I finish my las interval and I’m doing cool down stretches on the bleachers. A family of four walks up to me and the father says, “So how fast were you running? You were [expletive] hauling [expletive] out there.” This time I didn’t really answer. I gave a round-about answer of what I was training for, and then got bombarded by more questions from the mother and one of the daughters. I’m obliging them, but inside all I can think is, go..away. Please. 

You’ll see it everywhere in those “10 things to never ask a runner” articles, somewhere on those lists, one is always, “how fast are you?” or, “how fast do you run?”

Why are those always on there?

The truth is, there could be a variety of reasons. I can’t speak for anyone else, but my reason is pretty simple: I don’t want to be notice.

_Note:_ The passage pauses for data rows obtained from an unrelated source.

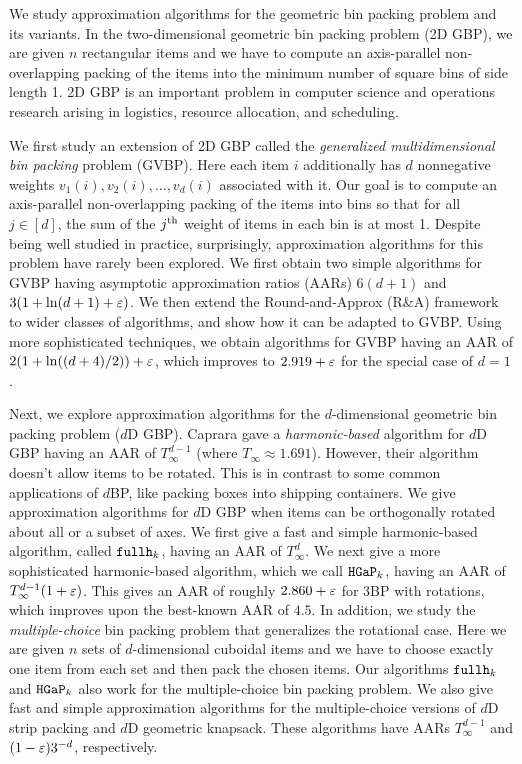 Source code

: We study approximation algorithms for
the geometric bin packing problem and its variants.
In the two-dimensional geometric bin packing problem (2D GBP),
we are given $n$ rectangular items and we have to compute
an axis-parallel non-overlapping packing
of the items into the minimum number of square bins of side length 1.
2D GBP is an important problem in computer science and operations research
arising in logistics, resource allocation, and scheduling.

We first study an extension of 2D GBP called the
\emph{generalized multidimensional bin packing} problem (GVBP).
Here each item $i$ additionally has $d$ nonnegative weights
$v_1(i), v_2(i), \ldots, v_d(i)$ associated with it.
Our goal is to compute an axis-parallel non-overlapping packing of the items into bins so that
for all $j \in [d]$, the sum of the $j^{\textrm{th}}$ weight of items in each bin is at most 1.
Despite being well studied in practice, surprisingly,
approximation algorithms for this problem have rarely been explored.
We first obtain two simple algorithms for GVBP having asymptotic approximation ratios (AARs)
$6(d+1)$ and $3(1 + \ln(d+1) + \varepsilon)$.
We then extend the Round-and-Approx (R\&A) framework
\texorpdfstring{\cite{bansal2014binpacking}}{[Bansal-Khan, SODA'14]}
to wider classes of algorithms, and show how it can be adapted to GVBP.
Using more sophisticated techniques, we obtain algorithms for GVBP having
an AAR of $2(1+\ln((d+4)/2))+\varepsilon$,
which improves to $2.919+\varepsilon$ for the special case of $d=1$.

Next, we explore approximation algorithms for the $d$-dimensional
geometric bin packing problem ($d$D GBP).
Caprara \texorpdfstring{\cite{caprara2008}}{(MOR 2008)}
gave a \emph{harmonic-based} algorithm for $d$D GBP having an AAR of
\texorpdfstring{$T_{\infty}^{d-1}$ (where $T_{\infty} \approx 1.691$)}{1.69104^(d-1)}.
However, their algorithm doesn't allow items to be rotated.
This is in contrast to some common applications of $d$BP,
like packing boxes into shipping containers.
We give approximation algorithms for $d$D GBP when items can be
orthogonally rotated about all or a subset of axes.
We first give a fast and simple harmonic-based algorithm,
called \texorpdfstring{$\operatorname{\mathtt{fullh}}_{k}$}{fullh\_k}, having an AAR of
\texorpdfstring{$T_{\infty}^{d}$}{1.69104^d}.
We next give a more sophisticated harmonic-based algorithm,
which we call \texorpdfstring{$\operatorname{\mathtt{HGaP}}_{k}$}{hgap\_k},
having an AAR of \texorpdfstring{$T_{\infty}^{d-1}(1+\varepsilon)$}{(1+eps)1.69104^(d-1)}.
This gives an AAR of roughly $2.860 + \varepsilon$ for 3BP with rotations,
which improves upon the best-known AAR of $4.5$.
In addition, we study the \emph{multiple-choice} bin packing problem
that generalizes the rotational case.
Here we are given $n$ sets of $d$-dimensional cuboidal items and we have to
choose exactly one item from each set and then pack the chosen items.
Our algorithms \texorpdfstring{$\operatorname{\mathtt{fullh}}_{k}$}{fullh\_k} and \texorpdfstring{$\operatorname{\mathtt{HGaP}}_{k}$}{hgap\_k}
also work for the multiple-choice bin packing problem.
We also give fast and simple approximation algorithms for the multiple-choice
versions of $d$D strip packing and $d$D geometric knapsack.
These algorithms have AARs
\texorpdfstring{$T_{\infty}^{d-1}$}{1.69104^(d-1)} and $(1-\varepsilon)3^{-d}$, respectively.

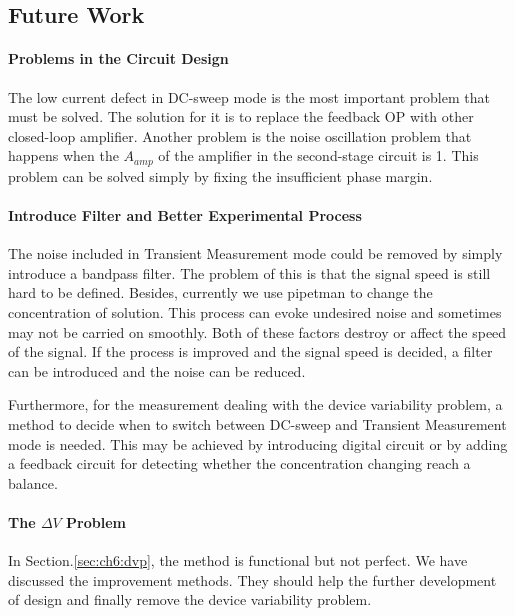 \subsection{Future Work}
\paragraph{Problems in the Circuit Design}
The low current defect in DC-sweep mode is the most important problem that must be solved.
The solution for it is to replace the feedback OP with other closed-loop amplifier.
Another problem is the noise oscillation problem that happens when the $A_{amp}$ of the amplifier in the second-stage circuit is 1.
This problem can be solved simply by fixing the insufficient phase margin.

\paragraph{Introduce Filter and Better Experimental Process}
The noise included in Transient Measurement mode could be removed by simply introduce a bandpass filter.
The problem of this is that the signal speed is still hard to be defined.
Besides, currently we use pipetman to change the concentration of solution.
This process can evoke undesired noise and sometimes may not be carried on smoothly.
Both of these factors destroy or affect the speed of the signal.
If the process is improved and the signal speed is decided, a filter can be introduced and the noise can be reduced.

Furthermore, for the measurement dealing with the device variability problem, a method to decide when to switch between DC-sweep and Transient Measurement mode is needed.
This may be achieved by introducing digital circuit or by adding a feedback circuit for detecting whether the concentration changing reach a balance.

\paragraph{The $\Delta V$ Problem}
In Section.\ref{sec:ch6:dvp}, the method is functional but not perfect.
We have discussed the improvement methods.
They should help the further development of design and finally remove the device variability problem.













%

First off, it’s training. Training is fluid. If I really wanted to to a 6×1 mile workout all out full throttle, the timing would look a lot different. But in training, I work off a certain percent of my max and even that fluctuates. I got another 6×1 mile workout in 2 weeks, and I’ll be running that one differently. Training isn’t necessarily an indicator of how fast a person is. Personally, I’m training a little shorter and a little faster for this 10k than I did for my last 10k back in June.

Intensified training has been associated with improved running economy, and VO2 max. If you narrow it down to high intensity intervals, you see more positive adaptations. Many mechanisms for improvement exist, one that catches my eye as a runner includes a decreased respiratory load when dialing back to lower intensities. This is great for a number of reasons outside of race training too; it’s also been used as an effective method for treating COPD. So I always make sure to keep my intervals fast, but I also understand I need to have cycles where I do dial back a bit, hence my next 6×1 mile interval is slated to be slower.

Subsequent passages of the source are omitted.